Mini-Batch Gradient Descent

author: Juma Shafara date: "2024-08-08" title: Training Two Parameter Mini-Batch Gradient Decent keywords: Training Two Parameter, Mini-Batch Gradient Decent, Training Two Parameter Mini-Batch Gradient Decent] description: In this Lab, you will practice training a model by using Mini-Batch Gradient Descent.

Photo by DATAIDEA

Linear Regression 1D: Training Two Parameter Mini-Batch Gradient Decent

Objective

How to use Mini-Batch Gradient Descent to train model.

Preparation

We'll need the following libraries:

# Import the libraries we need for this lab

import numpy as np
import matplotlib.pyplot as plt
from mpl_toolkits import mplot3d
from dataidea_science.plots import plot_error_surfaces

The class plot_error_surfaces is just to help you visualize the data space and the parameter space during training and has nothing to do with PyTorch.

Make Some Data

Import PyTorch and set random seed:

# Import PyTorch library

import torch
torch.manual_seed(1)

<torch._C.Generator at 0x7dc5dfe66290>

Generate values from -3 to 3 that create a line with a slope of 1 and a bias of -1. This is the line that you need to estimate. Add some noise to the data:

# Generate the data with noise and the line

X = torch.arange(-3, 3, 0.1).view(-1, 1)
f = 1 * X - 1
Y = f + 0.1 * torch.randn(X.size())

Plot the results:

# Plot the line and the data

plt.plot(X.numpy(), Y.numpy(), 'o', label = 'y', c='g')
plt.plot(X.numpy(), f.numpy(), label = 'f', c='b')
plt.xlabel('x')
plt.ylabel('y')
plt.legend()
plt.show()

No description has been provided for this image

Create the Model and Cost Function (Total Loss)

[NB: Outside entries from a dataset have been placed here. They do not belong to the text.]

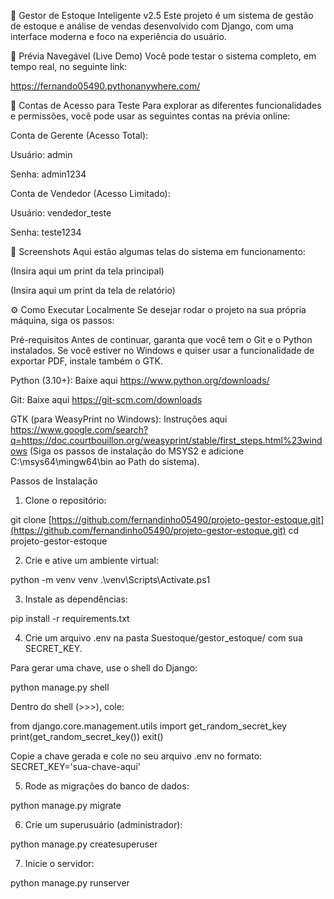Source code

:🚀 Gestor de Estoque Inteligente v2.5
Este projeto é um sistema de gestão de estoque e análise de vendas desenvolvido com Django, com uma interface moderna e foco na experiência do usuário.

🔗 Prévia Navegável (Live Demo)
Você pode testar o sistema completo, em tempo real, no seguinte link:

https://fernando05490.pythonanywhere.com/

🔑 Contas de Acesso para Teste
Para explorar as diferentes funcionalidades e permissões, você pode usar as seguintes contas na prévia online:

Conta de Gerente (Acesso Total):

Usuário: admin

Senha: admin1234

Conta de Vendedor (Acesso Limitado):

Usuário: vendedor_teste

Senha: teste1234

📸 Screenshots
Aqui estão algumas telas do sistema em funcionamento:

(Insira aqui um print da tela principal)

(Insira aqui um print da tela de relatório)

⚙️ Como Executar Localmente
Se desejar rodar o projeto na sua própria máquina, siga os passos:

Pré-requisitos
Antes de continuar, garanta que você tem o Git e o Python instalados. Se você estiver no Windows e quiser usar a funcionalidade de exportar PDF, instale também o GTK.

Python (3.10+): Baixe aqui https://www.python.org/downloads/

Git: Baixe aqui https://git-scm.com/downloads

GTK (para WeasyPrint no Windows): Instruções aqui https://www.google.com/search?q=https://doc.courtbouillon.org/weasyprint/stable/first_steps.html%23windows (Siga os passos de instalação do MSYS2 e adicione C:\msys64\mingw64\bin ao Path do sistema).

Passos de Instalação
1. Clone o repositório:

git clone [https://github.com/fernandinho05490/projeto-gestor-estoque.git](https://github.com/fernandinho05490/projeto-gestor-estoque.git)
cd projeto-gestor-estoque

2. Crie e ative um ambiente virtual:

python -m venv venv
.\venv\Scripts\Activate.ps1

3. Instale as dependências:

pip install -r requirements.txt

4. Crie um arquivo .env na pasta Suestoque/gestor_estoque/ com sua SECRET_KEY.

Para gerar uma chave, use o shell do Django:

python manage.py shell

Dentro do shell (>>>), cole:

from django.core.management.utils import get_random_secret_key
print(get_random_secret_key())
exit()

Copie a chave gerada e cole no seu arquivo .env no formato: SECRET_KEY='sua-chave-aqui'

5. Rode as migrações do banco de dados:

python manage.py migrate

6. Crie um superusuário (administrador):

python manage.py createsuperuser

7. Inicie o servidor:

python manage.py runserver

Define the forward function:

# Define the prediction function

def forward(x):
    return w * x + b

Define the cost or criterion function:

# Define the cost function

def criterion(yhat, y):
    return torch.mean((yhat - y) ** 2)

Create a plot_error_surfaces object to visualize the data space and the parameter space during training:

# Create a plot_error_surfaces object.

get_surface = plot_error_surfaces(15, 13, X, Y, 30)

<Figure size 640x480 with 0 Axes>

Train the Model: Batch Gradient Descent (BGD)

Define train_model_BGD function.

# Define the function for training model

w = torch.tensor(-15.0, requires_grad = True)
b = torch.tensor(-10.0, requires_grad = True)
lr = 0.1
LOSS_BGD = []

def train_model_BGD(epochs):
    for epoch in range(epochs):
        Yhat = forward(X)
        loss = criterion(Yhat, Y)
        LOSS_BGD.append(loss)
        get_surface.set_para_loss(w.data.tolist(), b.data.tolist(), loss.tolist())
        get_surface.plot_ps()
        loss.backward()
        w.data = w.data - lr * w.grad.data
        b.data = b.data - lr * b.grad.data
        w.grad.data.zero_()
        b.grad.data.zero_()

Run 10 epochs of batch gradient descent: bug data space is 1 iteration ahead of parameter space.

# Run train_model_BGD with 10 iterations

train_model_BGD(10)

Stochastic Gradient Descent (SGD) with Dataset DataLoader

Create a plot_error_surfaces object to visualize the data space and the parameter space during training:

# Create a plot_error_surfaces object.

get_surface = plot_error_surfaces(15, 13, X, Y, 30, go = False)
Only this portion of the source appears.